Quem com ele privou assinala-lhe a sagacidade e o humor cáustico, que não hesitava em usar contra si próprio. “Gosta de provocar. Usa a língua como cacete. Faz frequentemente lembrar um lorde caceteiro”, descreveu Carlos Magno numa crónica escrita na altura. O advogado Godinho de Matos considera-o o último grande bastonário da classe. “O último de uma grande série”, corrobora Júdice. “Tinha o coração ao pé da boca. Dizia o que pensava e como bastonário fez os grandes combates do Estado de direito, denunciando os abusos da investigação criminal e as tentativas de instrumentalização da profissão” pelo poder político, assinala.

Acusou o Governo e a PGR

Acusou o Governo de comprar deputados, a propósito da adesão de Portugal ao Tribunal Penal Internacional, que permitiu a extradição de arguidos sujeitos a prisão perpétua. Pediu a demissão do procurador-geral da República Cunha Rodrigues. “O Ministério Público actua na convicção de que tem os mesmos poderes que eram utilizados pela PIDE e pela Gestapo, quando revela total desconsideração pelos direitos dos arguidos”, afirmava em 2003. E quando José Sócrates chefiava o Governo apodou-o de ditador, “um indivíduo impreparado para qualquer coisa que seja uma actividade política.”

Homem de direita sem nunca ter aderido a nenhum partido, teve em Garcia Pereira, do MRPP, um aliado e um amigo – ao ponto de, apesar de se considerar católico e conservador, ter chegado a ser seu mandatário quando o advogado se candidatou à Assembleia da República em 2009.

Do tempo que alguém pode ser mantido em prisão preventiva, que considerava excessivo, até à desresponsabilização dos governantes pelas decisões que tomam, muitas das preocupações que manifestou sobre a justiça portuguesa continuam actuais. Defendia que os políticos deviam ser julgados pelos erros cometidos.

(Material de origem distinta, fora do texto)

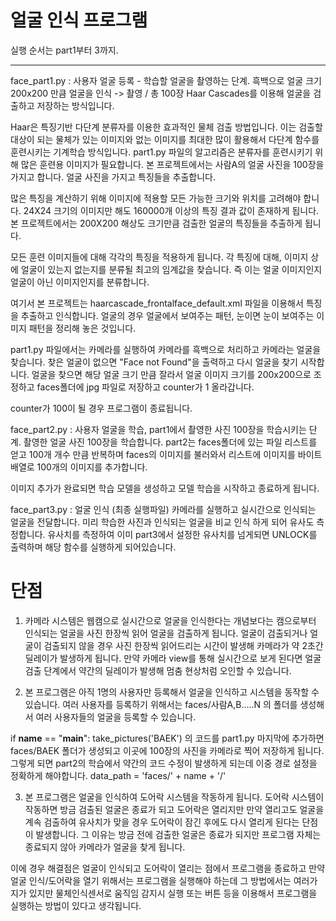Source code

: # 얼굴 인식 프로그램

실행 순서는 part1부터 3까지.

----------------------------------------------
face_part1.py : 사용자 얼굴 등록 - 학습할 얼굴을 촬영하는 단계.
  흑백으로 얼굴 크기 200x200 만큼 얼굴을 인식 -> 촬영 / 총 100장
  Haar Cascades를 이용해 얼굴을 검출하고 저장하는 방식입니다.
  
  Haar은 특징기반 다단계 분류자를 이용한 효과적인 물체 검출 방법입니다. 이는 검출할 대상이 되는 물체가 있는 이미지와 없는 이미지를 최대한 많이 활용해서 다단계 함수를 훈련시키는 기계학습 방식입니다.
  part1.py 파일의 알고리즘은 분류자를 훈련시키기 위해 많은 훈련용 이미지가 필요합니다. 본 프로젝트에서는 사람A의 얼굴 사진을 100장을 가지고 합니다. 얼굴 사진을 가지고 특징들을 추출합니다. 

많은 특징을 계산하기 위해 이미지에 적용할 모든 가능한 크기와 위치를 고려해야 합니다. 24X24 크기의 이미지만 해도 160000개 이상의 특징 결과 값이 존재하게 됩니다. 본 프로젝트에서는 200X200 해상도 크기만큼 검출한 얼굴의 특징들을 추출하게 됩니다. 

모든 훈련 이미지들에 대해 각각의 특징을 적용하게 됩니다. 각 특징에 대해, 이미지 상에 얼굴이 있는지 없는지를 분류될 최고의 임계값을 찾습니다. 즉 이는 얼굴 이미지인지 얼굴이 아닌 이미지인지를 분류합니다. 

여기서 본 프로젝트는 haarcascade_frontalface_default.xml 파일을 이용해서 특징을 추출하고 인식합니다. 얼굴의 경우 얼굴에서 보여주는 패턴, 눈이면 눈이 보여주는 이미지 패턴을 정리해 놓은 것입니다.

part1.py 파일에서는 카메라를 실행하여 카메라를 흑백으로 처리하고 카메라는 얼굴을 찾습니다. 찾은 얼굴이 없으면 "Face not Found"을 출력하고 다시 얼굴을 찾기 시작합니다. 얼굴을 찾으면 해당 얼굴 크기 만큼 잘라서 얼굴 이미지 크기를 200x200으로 조정하고 faces폴더에 jpg 파일로 저장하고 counter가 1 올라갑니다. 

counter가 100이 될 경우 프로그램이 종료됩니다. 
  
  

face_part2.py : 사용자 얼굴을 학습, part1에서 촬영한 사진 100장을 학습시키는 단계.
  촬영한 얼굴 사진 100장을 학습합니다. part2는 faces폴더에 있는 파일 리스트를 얻고 100개 개수 만큼 반복하며 faces의 이미지를 불러와서 리스트에 이미지를 바이트 배열로 100개의 이미지를 추가합니다. 
  
  이미지 추가가 완료되면 학습 모델을 생성하고 모델 학습을 시작하고 종료하게 됩니다. 

face_part3.py : 얼굴 인식 (최종 실행파일)
  카메라를 실행하고 실시간으로 인식되는 얼굴을 전달합니다. 미리 학습한 사진과 인식되는 얼굴을 비교 인식 하게 되어 유사도 측정합니다. 유사치를 측정하여 이미 part3에서 설정한 유사치를 넘게되면 UNLOCK를 출력하며 해당 함수를 실행하게 되어있습니다. 
  
 # 단점
  
   1. 카메라 시스템은 웹캠으로 실시간으로 얼굴을 인식한다는 개념보다는 캠으로부터 인식되는 얼굴을 사진 한장씩 읽어 얼굴을 검출하게 됩니다. 얼굴이 검출되거나 얼굴이 검출되지 않을 경우 사진 한장씩 읽어드리는 시간이 발생해 카메라가 약 2초간 딜레이가 발생하게 됩니다. 만약 카메라 view를 통해 실시간으로 보게 된다면 얼굴 검출 단계에서 약간의 딜레이가 발생해 멈춤 현상처럼 오인할 수 있습니다.
  
  2. 본 프로그램은 아직 1명의 사용자만 등록해서 얼굴을 인식하고 시스템을 동작할 수 있습니다.
  여러 사용자를 등록하기 위해서는 faces/사람A,B.....N 의 폴더를 생성해서 여러 사용자들의 얼굴을 등록할 수 있습니다. 
  
  if __name__ == "__main__":
    take_pictures('BAEK') 의 코드를 part1.py 마지막에 추가하면 faces/BAEK 폴더가 생성되고 이곳에 100장의 사진을 카메라로 찍어 저장하게 됩니다. 그렇게 되면 part2의 학습에서 약간의 코드 수정이 발생하게 되는데 이중 경로 설정을 정확하게 해야합니다. data_path = 'faces/' + name + '/'
    
  3. 본 프로그램은 얼굴을 인식하여 도어락 시스템을 작동하게 됩니다. 도어락 시스템이 작동하면 방금 검출된 얼굴은 종료가 되고 도어락은 열리지만 만약 열리고도 얼굴을 계속 검출하여 유사치가 맞을 경우 도어락이 잠긴 후에도 다시 열리게 된다는 단점이 발생합니다. 그 이유는 방금 전에 검출한 얼굴은 종료가 되지만 프로그램 자체는 종료되지 않아 카메라가 얼굴을 찾게 됩니다. 
  
  이에 경우 해결점은 얼굴이 인식되고 도어락이 열리는 점에서 프로그램을 종료하고 만약 얼굴 인식/도어락을 열기 위해서는 프로그램을 실행해야 하는데 그 방법에서는 여러가지가 있지만 물체인식센서로 움직임 감지시 실행 또는 버튼 등을 이용해서 프로그램을 실행하는 방법이 있다고 생각됩니다.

Destacando também a sua coragem, outro amigo seu, Fernando Fragoso Marques, recorda como continuou a advogar mesmo depois de ter sido acometido por um AVC em 2010. Trabalhava num pequeno escritório de que fazem parte um irmão e dois filhos. “Era a sua paixão”, descreve o advogado. Nem todos os filhos seguiram as suas pisadas: um deles, a quem chamou também António, tornou-se ministro da Economia de Passos Coelho.